“Myths are the stories we tell ourselves to make living tolerable. To make shitty lives seem worth enduring. The gods lived on Olympus, a climbable mountain within plain sight.”
– Kaveh Akbar, from his novel Martyr!
On Thanksgiving Day, 2003, I climbed Mt. Olympus while studying abroad in Greece. A friend and I set out the day prior, camping halfway up the mountain, before making a final push the next day for its ramp-like peak. Snow coated the trail and made the last two hundred yards an icy mess, keeping the top just beyond our reach. Seeing the peak, though, was easy business from where we stood. And to Kaveh Akbar’s point above, Olympus is not K2. For most people in good health, it’s a climbable mountain with a steady approach, especially with today’s moisture-wicking gear and GORE-TEX boots.

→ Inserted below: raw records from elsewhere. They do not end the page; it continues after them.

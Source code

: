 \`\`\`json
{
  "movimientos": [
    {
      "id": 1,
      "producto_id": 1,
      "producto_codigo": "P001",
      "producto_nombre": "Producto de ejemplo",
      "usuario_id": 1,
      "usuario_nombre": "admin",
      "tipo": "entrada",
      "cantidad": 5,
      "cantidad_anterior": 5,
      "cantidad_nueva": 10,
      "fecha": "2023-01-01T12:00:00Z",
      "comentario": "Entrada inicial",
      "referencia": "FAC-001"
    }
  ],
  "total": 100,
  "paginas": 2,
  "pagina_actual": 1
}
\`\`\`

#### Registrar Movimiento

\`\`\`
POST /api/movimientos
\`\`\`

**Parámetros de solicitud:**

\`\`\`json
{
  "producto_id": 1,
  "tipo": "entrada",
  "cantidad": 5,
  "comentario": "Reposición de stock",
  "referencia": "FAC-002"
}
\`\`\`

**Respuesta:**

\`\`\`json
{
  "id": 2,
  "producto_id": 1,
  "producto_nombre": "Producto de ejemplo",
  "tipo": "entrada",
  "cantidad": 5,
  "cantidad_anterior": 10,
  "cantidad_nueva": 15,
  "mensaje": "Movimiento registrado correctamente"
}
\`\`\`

So how was it possible to convince all of Greece that divine figures ruled over their dominion from such a visible perch? 2500 years ago, an able-bodied Greek could easily crest the final ridge and see nothing but the facts of nature before them. This begs the question:
What would motivate people to so willingly deposit their belief at the foot of an otherwise unreasonable idea?
Here are a few obvious answers:
- Appeal to authority: Most people base their faith on the words of others. A trusted source, a parent, a seer, or a holy man—anyone with a lick of confidence and a smidge of authority sounds compelling.
- Rumors and fear go hand in hand. The fear of testing a rumor and being proven wrong comes with stakes. To the Greeks, it’s possible that approaching the mountain was met with retribution from the “gods.” Rumors, like fire, grow with air. Rumors about vengeful gods spread like wildfire.
- The “god of the gaps” concept: This suggests that gaps in scientific knowledge are evidence of God’s existence and intervention. Simply put, we attribute to the gods what we can’t explain.
Example: Lightning scares us, and because we’ve yet to explain its origins, we attribute meaning to the occurrence. It comes from a place beyond human measure and, therefore, must come from an all-powerful being. In some way, we’ve displeased the gods, so they punish us with terror and threaten us with their wrath.
Number 3 digs to a deeper point. If we’re being punished for our insolence, we can also be rewarded for our loyalty. Punishment and reward are results of “action,” and “action” is within our control. Having a sense of control allows us to attribute meaning to an occurrence rather than facing something random and uncontrollable. Extracting meaning from randomness (or the indifference of nature) feels unnatural and leaves the human mind wanting. “Why is this happening to me?” or “What have we done to deserve this?” are questions we ask ourselves in the face of unexplained hardships.
Myths offer us a look into the minds of our ancestors and often do so using the rich cultural heritage of a community. Fables carry morals and lessons, and periodically, myths will include these as well. But myths focus on explaining natural or social phenomena, and like the narratives we craft, modern myths take root as if they’re given truths. The myth of political figures, nationalism, ideology, religion—these are all attempts to bring greater meaning to our world by giving us something to believe in.
Belief, along with our time and health, is a precious currency. It’s imperative that we spend it wisely. And like our ancestors, we still lean into the appeal to authority, the rumor mills fanned by fear, and searching for external salvation for the things we fail to understand. But the myths of personal belief in party, religion, or character are one’s we should poke for weak spots. The entities that aim to sway our beliefs are often the architects of the myths themselves, and that should make skeptics of us all.